What to produce
Take the lines below between the one holding "Another algorithm that" and the one holding "The state of a", inclusive, and copy them exactly. Add nothing.

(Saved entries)
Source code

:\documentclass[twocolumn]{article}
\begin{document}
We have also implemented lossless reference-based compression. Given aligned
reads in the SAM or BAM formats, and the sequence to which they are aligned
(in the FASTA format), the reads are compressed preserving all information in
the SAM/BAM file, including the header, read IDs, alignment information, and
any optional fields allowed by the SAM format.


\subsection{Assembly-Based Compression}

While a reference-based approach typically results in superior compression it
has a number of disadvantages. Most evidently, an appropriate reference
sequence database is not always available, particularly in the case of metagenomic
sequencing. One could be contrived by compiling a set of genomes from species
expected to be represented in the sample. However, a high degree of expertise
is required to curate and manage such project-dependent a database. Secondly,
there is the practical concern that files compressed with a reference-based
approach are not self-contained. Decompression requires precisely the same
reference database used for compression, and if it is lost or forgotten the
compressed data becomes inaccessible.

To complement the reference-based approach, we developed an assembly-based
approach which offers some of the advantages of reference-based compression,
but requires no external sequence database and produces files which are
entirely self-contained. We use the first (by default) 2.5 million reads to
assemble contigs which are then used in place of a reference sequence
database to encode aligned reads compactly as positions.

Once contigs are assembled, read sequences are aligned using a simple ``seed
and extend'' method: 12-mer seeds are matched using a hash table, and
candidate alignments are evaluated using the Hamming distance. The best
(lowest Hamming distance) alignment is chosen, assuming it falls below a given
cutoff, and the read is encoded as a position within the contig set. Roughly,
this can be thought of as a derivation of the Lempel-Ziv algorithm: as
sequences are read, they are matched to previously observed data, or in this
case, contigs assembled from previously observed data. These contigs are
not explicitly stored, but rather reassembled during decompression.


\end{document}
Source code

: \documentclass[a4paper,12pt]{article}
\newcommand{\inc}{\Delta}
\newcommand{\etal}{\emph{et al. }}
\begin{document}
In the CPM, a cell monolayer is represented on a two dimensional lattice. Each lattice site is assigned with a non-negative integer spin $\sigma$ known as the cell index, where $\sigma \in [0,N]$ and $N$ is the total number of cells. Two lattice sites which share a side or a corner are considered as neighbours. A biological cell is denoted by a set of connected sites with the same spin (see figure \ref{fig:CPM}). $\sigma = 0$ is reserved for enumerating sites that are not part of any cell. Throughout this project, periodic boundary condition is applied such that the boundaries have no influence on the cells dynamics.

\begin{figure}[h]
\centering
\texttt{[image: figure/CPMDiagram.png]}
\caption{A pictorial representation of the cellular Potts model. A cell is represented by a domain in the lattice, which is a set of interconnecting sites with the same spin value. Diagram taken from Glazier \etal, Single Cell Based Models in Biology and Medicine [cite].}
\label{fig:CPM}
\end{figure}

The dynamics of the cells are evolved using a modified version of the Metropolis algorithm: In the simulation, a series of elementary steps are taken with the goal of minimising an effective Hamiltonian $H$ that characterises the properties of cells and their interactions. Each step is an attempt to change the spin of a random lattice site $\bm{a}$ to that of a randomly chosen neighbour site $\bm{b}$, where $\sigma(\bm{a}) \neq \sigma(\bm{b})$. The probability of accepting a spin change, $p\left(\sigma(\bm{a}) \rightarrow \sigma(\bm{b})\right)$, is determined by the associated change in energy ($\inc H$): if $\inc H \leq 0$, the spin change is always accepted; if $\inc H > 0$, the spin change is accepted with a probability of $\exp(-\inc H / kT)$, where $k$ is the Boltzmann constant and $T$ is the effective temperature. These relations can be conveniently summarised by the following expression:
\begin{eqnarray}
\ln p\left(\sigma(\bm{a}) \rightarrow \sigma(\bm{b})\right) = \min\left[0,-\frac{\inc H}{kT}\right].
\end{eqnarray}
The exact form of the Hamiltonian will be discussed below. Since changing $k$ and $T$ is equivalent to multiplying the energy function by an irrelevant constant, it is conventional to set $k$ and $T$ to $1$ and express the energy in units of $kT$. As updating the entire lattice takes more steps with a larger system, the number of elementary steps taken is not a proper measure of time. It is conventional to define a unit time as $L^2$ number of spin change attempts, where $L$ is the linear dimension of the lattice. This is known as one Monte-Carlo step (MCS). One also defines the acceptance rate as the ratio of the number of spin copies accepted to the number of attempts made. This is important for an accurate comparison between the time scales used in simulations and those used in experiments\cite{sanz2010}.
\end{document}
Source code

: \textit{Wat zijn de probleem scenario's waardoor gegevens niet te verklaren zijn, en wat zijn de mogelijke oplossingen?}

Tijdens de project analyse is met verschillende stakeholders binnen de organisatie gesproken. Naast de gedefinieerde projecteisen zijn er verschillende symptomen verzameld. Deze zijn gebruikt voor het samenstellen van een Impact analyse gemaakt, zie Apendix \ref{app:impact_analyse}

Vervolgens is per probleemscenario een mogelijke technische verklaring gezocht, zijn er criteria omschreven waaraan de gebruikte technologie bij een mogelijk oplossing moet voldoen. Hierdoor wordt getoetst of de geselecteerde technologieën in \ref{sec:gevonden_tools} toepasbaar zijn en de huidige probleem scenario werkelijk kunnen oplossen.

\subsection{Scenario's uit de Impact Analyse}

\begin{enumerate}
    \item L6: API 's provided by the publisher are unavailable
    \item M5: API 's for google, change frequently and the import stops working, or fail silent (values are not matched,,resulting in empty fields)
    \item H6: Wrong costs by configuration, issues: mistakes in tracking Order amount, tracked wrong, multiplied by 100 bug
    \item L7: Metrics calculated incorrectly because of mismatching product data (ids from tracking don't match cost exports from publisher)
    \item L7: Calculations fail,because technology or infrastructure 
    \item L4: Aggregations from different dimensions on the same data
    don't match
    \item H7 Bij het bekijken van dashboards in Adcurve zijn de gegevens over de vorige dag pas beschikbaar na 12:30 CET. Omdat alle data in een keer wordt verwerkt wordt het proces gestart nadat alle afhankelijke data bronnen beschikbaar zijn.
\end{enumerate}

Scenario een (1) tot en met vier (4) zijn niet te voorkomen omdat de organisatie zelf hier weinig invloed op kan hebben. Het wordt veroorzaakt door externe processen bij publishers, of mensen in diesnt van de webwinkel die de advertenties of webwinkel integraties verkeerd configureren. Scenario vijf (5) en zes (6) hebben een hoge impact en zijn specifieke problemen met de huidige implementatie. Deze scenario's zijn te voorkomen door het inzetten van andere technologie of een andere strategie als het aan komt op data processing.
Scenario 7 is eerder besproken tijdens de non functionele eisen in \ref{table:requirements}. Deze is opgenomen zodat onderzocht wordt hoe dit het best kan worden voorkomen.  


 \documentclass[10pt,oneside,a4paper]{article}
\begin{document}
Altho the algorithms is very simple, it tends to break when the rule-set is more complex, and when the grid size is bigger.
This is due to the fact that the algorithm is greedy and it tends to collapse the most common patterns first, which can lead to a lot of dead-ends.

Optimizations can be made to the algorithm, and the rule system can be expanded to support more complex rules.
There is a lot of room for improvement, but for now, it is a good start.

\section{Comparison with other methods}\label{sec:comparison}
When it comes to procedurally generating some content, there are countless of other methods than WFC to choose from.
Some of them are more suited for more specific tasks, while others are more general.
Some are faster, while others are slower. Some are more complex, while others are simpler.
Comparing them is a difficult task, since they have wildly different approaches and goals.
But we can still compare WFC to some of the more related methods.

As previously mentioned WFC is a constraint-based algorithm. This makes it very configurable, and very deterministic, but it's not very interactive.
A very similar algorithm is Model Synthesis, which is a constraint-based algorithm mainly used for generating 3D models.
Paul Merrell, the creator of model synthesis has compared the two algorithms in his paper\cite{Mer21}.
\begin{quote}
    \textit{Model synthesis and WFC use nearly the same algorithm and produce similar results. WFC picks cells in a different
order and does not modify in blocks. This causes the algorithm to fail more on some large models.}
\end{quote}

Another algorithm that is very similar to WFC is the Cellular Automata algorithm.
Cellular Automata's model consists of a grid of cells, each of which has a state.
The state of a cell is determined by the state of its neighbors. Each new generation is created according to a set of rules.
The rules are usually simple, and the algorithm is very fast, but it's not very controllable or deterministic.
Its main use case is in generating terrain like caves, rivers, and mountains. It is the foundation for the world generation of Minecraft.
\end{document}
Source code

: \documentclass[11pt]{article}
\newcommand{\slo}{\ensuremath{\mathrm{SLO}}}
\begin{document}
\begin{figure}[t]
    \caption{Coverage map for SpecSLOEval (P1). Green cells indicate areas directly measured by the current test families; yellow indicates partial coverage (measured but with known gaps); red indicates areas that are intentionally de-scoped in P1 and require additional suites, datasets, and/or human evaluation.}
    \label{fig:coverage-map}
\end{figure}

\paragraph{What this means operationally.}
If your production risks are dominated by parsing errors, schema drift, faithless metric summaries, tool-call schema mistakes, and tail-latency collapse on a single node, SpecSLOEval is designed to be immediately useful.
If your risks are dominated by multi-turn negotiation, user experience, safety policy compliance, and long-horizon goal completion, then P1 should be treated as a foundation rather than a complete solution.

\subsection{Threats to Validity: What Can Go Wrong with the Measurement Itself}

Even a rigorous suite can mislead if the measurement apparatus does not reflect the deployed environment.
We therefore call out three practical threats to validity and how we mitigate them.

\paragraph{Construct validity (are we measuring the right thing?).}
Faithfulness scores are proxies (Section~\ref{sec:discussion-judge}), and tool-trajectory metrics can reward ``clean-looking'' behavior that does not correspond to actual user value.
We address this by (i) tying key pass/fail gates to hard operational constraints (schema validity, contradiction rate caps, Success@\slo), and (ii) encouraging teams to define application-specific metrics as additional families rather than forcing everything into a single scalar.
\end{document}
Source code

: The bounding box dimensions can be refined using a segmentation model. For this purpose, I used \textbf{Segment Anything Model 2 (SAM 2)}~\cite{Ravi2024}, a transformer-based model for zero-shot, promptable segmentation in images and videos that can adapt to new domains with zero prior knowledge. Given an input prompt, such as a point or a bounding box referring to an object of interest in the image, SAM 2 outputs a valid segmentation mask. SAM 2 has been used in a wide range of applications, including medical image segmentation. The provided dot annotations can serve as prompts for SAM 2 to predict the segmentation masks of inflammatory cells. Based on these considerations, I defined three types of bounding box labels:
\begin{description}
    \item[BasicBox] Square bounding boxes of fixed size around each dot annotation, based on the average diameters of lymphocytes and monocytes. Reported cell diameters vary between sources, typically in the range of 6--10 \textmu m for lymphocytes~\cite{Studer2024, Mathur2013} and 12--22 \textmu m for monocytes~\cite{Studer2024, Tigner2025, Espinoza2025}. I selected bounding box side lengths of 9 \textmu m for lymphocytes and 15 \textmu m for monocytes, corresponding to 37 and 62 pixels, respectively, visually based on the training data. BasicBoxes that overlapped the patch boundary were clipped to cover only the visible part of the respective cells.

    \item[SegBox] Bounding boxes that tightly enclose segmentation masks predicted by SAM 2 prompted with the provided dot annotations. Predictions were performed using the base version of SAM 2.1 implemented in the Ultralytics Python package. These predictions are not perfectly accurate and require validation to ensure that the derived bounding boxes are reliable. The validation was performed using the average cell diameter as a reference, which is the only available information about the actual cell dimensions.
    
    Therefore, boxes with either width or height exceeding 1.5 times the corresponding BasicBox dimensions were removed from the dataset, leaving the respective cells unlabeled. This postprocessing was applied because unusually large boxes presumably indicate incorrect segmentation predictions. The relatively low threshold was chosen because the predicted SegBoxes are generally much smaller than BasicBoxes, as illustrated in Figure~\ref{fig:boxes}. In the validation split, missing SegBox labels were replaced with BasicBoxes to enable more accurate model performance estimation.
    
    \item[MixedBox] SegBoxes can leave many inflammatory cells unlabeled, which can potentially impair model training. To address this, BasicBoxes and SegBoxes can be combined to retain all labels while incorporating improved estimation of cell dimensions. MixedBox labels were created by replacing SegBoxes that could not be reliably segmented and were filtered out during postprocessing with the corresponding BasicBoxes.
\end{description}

Answer space
Another algorithm that is very similar to WFC is the Cellular Automata algorithm.
Cellular Automata's model consists of a grid of cells, each of which has a state.
The state of a cell is determined by the state of its neighbors. Each new generation is created according to a set of rules.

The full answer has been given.